STJ e os pontos de atenção
Ao analisar o Recurso Especial interposto pela IES, a Ministra Relatora, Nancy Andrighi, iniciou seu voto reforçando o entendimento pacificado na Corte acerca da possibilidade de distinção entre o valor das mensalidades cobradas entre alunos do mesmo curso. Segundo ela, o art. 1º da Lei de Mensalidades autoriza a diferença de valores cobrados de estudantes ingressantes e veteranos, desde que seja demonstrado haver elevações de custos entre os semestres, na forma da planilha de custos previstas pelo § 4° do mesmo dispositivo.
Esse entendimento foi seguido à unanimidade pela Turma, reforçando a jurisprudência do STJ no sentido de que a prática de mercado de muitas IES está amparada pela legislação, incrementando a segurança jurídica sobre sua licitude. Mas outros aspectos, não unânimes, merecem destaque.

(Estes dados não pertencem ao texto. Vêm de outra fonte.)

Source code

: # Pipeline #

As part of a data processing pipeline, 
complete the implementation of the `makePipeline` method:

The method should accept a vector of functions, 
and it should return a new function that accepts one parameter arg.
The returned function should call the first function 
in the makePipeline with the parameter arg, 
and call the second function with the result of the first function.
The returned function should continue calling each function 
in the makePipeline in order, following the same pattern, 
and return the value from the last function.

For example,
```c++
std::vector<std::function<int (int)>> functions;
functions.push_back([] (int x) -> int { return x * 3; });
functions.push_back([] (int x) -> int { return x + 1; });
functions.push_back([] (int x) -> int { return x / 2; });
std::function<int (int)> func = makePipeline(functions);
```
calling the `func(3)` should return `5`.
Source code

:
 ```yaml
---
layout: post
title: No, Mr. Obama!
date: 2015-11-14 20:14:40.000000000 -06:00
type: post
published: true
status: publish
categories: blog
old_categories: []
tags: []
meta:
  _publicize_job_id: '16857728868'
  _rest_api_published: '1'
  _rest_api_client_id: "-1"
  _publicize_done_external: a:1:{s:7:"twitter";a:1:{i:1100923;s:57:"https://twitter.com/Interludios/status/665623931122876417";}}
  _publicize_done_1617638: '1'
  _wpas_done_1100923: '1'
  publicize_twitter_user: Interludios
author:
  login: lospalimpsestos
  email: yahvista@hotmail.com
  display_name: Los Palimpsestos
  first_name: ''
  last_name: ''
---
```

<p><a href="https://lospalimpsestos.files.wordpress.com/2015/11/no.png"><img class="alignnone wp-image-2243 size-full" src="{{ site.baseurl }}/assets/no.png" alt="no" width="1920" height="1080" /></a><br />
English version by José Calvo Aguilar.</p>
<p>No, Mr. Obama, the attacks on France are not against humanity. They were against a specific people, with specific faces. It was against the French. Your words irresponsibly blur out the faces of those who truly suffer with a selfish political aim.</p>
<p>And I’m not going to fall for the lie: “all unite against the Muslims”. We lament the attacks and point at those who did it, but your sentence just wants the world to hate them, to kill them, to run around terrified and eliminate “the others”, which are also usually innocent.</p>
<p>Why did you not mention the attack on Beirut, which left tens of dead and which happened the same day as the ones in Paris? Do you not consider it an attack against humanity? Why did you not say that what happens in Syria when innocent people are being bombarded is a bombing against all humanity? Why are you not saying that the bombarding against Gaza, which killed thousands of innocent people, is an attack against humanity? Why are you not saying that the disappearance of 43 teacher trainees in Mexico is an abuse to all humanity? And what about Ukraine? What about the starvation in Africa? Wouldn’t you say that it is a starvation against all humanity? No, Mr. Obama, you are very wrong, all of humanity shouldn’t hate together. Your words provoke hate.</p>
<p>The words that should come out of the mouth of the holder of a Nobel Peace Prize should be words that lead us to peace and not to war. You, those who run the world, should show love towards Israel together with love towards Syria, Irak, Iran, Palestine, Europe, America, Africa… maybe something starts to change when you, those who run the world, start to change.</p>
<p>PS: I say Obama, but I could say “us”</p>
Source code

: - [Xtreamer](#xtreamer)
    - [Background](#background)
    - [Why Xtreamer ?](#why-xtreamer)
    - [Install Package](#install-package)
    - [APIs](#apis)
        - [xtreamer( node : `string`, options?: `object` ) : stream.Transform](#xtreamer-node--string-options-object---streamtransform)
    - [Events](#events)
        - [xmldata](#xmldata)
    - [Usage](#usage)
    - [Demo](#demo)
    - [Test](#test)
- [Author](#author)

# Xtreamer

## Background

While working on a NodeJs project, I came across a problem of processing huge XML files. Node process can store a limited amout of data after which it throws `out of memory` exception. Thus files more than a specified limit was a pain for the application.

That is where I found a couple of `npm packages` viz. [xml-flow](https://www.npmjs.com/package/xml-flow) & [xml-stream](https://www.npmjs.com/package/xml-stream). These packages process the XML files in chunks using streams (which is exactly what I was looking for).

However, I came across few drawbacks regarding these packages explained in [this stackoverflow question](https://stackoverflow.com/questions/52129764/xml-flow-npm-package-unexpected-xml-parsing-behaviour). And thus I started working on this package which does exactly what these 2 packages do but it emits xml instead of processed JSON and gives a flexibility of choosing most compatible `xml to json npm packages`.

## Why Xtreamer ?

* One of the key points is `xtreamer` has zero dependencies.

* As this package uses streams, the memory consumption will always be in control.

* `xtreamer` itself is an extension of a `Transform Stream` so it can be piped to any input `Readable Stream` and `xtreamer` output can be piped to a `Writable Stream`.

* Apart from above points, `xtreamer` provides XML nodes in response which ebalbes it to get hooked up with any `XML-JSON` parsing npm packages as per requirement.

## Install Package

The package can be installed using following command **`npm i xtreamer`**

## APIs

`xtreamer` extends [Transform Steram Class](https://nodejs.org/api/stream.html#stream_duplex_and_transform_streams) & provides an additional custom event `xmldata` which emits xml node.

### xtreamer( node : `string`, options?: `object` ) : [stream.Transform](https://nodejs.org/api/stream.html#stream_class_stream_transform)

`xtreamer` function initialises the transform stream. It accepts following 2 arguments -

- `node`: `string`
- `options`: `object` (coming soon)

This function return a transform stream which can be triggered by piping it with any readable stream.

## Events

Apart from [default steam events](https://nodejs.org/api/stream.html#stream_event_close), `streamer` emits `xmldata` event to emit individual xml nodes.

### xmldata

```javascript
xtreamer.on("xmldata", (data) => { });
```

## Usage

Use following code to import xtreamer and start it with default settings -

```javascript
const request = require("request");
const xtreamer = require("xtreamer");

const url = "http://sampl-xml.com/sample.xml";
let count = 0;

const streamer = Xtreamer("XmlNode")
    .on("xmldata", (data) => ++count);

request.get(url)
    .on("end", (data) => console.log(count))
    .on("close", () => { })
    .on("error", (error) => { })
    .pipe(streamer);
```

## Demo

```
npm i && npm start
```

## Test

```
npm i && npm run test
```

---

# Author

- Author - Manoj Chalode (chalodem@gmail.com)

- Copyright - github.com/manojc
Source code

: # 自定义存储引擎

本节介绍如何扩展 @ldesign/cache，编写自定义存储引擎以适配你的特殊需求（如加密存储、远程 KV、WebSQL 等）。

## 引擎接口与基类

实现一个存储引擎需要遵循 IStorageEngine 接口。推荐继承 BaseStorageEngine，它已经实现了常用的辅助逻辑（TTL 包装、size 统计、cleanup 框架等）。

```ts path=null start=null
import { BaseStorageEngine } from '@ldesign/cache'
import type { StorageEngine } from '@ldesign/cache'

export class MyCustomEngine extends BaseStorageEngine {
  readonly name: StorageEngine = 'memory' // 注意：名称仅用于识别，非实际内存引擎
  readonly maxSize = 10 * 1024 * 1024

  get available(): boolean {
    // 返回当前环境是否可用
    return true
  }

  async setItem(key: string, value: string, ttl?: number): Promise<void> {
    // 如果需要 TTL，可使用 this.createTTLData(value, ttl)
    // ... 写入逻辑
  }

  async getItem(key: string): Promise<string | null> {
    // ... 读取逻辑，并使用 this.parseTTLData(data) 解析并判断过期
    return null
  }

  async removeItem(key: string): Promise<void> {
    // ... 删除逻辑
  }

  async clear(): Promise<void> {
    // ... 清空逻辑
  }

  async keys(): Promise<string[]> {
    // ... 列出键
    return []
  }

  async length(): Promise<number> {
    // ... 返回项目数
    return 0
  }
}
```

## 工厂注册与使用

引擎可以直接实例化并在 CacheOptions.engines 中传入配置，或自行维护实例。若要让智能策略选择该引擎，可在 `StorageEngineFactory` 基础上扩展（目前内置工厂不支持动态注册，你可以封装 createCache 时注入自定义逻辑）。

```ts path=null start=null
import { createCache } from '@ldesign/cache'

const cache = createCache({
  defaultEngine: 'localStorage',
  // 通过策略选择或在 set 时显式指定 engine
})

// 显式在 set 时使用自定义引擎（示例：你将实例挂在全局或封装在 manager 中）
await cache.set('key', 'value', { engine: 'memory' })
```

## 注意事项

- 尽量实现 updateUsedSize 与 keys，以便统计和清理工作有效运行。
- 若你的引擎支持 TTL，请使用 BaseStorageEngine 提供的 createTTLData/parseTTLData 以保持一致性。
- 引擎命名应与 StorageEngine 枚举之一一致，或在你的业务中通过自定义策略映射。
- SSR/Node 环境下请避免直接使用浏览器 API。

A relatora entendeu, porém, que não seria possível simplesmente cassar o acórdão do TJDFT e julgar a demanda improcedente. Isso porque, na sua percepção, o Juízo de primeiro grau não conduziu a instrução de forma adequada ao julgar antecipadamente a lide, pois os alunos discutiram o conteúdo das planilhas de custos juntadas pela IES a amparar os valores praticados.
Segundo a relatora, os estudantes sustentaram que as planilhas de custos não seguiriam a legislação aplicável, por não respeitarem o modelo do Decreto nº 3.274/1999 e carecerem de informações essenciais, como a data de assinatura e detalhes sobre os custos, além de não terem sido acompanhadas de comprovantes contábeis e notas fiscais.
Por isso, seria necessário produzir provas para demonstrar que as diferenças de valores entre as turmas não estariam lastreadas em elevações de custos, o que, na opinião de Andrighi, implicaria anular a sentença.
Esse ponto é importante, pois destaca que o STJ está atento à necessidade de que a IES justifique a diferença de valores praticados entre semestres a partir das planilhas de custos previstas na legislação, reforçando a importância de que sejam analisadas pelas instâncias ordinárias.
Embora o Ministro Humberto Martins tenha acompanhado o encaminhamento da relatora, outros julgadores divergiram quanto a esse ponto, trazendo o segundo aspecto que merece atenção. O Ministro Moura Ribeiro, que concordou ser possível cobrar valores de mensalidade diferentes de calouros e veteranos, divergiu do encaminhamento pela anulação da sentença.
Em síntese, o Ministro considerou que a decisão do Juízo na primeira instância, que reconheceu ter havido alteração do método de ensino a justificar a aplicação de valores distintos, pautou-se nas provas documentais constantes nos autos, as quais foram suficientes para dirimir a controvérsia. Para além disso, considerou que as partes não se opuseram ao julgamento antecipado da lide, o que corroboraria com a desnecessidade da dilação probatória para demonstrar o fato constitutivo ou extintivo de direito.
Nesse contexto, o Ministro votou pelo integral provimento do recurso, restabelecendo a sentença de improcedência, no que foi acompanhado pelos Ministros Ricardo Villas Bôas Cueva e Marco Aurélio Bellizze, formando maioria (o acórdão ainda aguarda finalização e publicação, e todas as informações aqui citadas foram extraídas das discussões e votos lidos durante a sessão de julgamento ocorrida em 16 de abril de 2024).
Esse segundo elemento chama a atenção porque a Turma pode ter interpretado que mesmo a prática de preços de ingresso distintos depende da demonstração de elevação de custos de um semestre a outro, o que está em contraste com outros precedentes do STJ e a prática do mercado. É importante, assim, acompanhar o desenvolvimento do tema no âmbito do STJ.